■ SOURCE DATA ■

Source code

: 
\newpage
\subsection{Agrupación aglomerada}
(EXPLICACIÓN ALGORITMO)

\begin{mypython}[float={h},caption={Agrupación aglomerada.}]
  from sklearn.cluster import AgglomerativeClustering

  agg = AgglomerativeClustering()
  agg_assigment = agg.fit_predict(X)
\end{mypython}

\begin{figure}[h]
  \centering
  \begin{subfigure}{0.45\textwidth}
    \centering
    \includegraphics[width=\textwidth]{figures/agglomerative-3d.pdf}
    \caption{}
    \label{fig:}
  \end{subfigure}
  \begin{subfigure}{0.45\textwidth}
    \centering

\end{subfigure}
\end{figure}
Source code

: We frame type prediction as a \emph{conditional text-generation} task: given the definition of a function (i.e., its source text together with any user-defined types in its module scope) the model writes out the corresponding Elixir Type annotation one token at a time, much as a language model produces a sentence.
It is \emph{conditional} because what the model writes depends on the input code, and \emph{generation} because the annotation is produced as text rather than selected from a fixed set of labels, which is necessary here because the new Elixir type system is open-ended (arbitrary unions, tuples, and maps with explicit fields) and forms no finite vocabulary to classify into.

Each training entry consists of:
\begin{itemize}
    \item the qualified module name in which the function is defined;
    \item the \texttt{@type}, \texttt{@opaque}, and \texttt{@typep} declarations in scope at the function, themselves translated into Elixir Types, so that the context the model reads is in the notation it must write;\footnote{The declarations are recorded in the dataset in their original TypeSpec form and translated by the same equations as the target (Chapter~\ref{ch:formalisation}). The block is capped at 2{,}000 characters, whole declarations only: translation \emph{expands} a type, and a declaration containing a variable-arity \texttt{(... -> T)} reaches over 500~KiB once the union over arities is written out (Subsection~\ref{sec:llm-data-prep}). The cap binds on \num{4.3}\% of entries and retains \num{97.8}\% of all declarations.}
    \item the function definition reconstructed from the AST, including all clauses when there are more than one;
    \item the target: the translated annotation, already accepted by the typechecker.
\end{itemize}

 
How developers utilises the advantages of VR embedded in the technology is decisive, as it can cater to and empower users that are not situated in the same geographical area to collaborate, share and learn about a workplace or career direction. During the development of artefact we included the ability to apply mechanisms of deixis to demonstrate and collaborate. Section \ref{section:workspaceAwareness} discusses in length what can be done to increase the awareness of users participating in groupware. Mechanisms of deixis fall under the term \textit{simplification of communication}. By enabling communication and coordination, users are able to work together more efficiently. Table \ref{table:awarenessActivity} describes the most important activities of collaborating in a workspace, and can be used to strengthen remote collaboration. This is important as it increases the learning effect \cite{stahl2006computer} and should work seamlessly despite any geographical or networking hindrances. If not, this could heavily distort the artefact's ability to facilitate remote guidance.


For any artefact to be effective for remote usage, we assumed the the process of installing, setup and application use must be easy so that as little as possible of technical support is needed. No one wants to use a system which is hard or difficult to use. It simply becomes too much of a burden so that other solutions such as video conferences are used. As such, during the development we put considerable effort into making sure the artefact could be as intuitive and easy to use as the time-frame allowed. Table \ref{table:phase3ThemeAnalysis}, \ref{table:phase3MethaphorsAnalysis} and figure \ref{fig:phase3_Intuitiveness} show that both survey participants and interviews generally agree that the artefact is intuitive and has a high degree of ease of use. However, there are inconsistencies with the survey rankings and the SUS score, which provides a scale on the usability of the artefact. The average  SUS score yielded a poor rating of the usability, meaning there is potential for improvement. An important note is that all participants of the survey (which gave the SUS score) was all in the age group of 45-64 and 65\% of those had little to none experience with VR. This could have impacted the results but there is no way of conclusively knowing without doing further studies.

■ TASK DETAILS ■
Please copy each line of the entries in which the word "begin" shows up.

■ SOLVED EXERCISE ■
\begin{mypython}[float={h},caption={Agrupación aglomerada.}]
\begin{figure}[h]
  \begin{subfigure}{0.45\textwidth}
  \begin{subfigure}{0.45\textwidth}
\begin{itemize}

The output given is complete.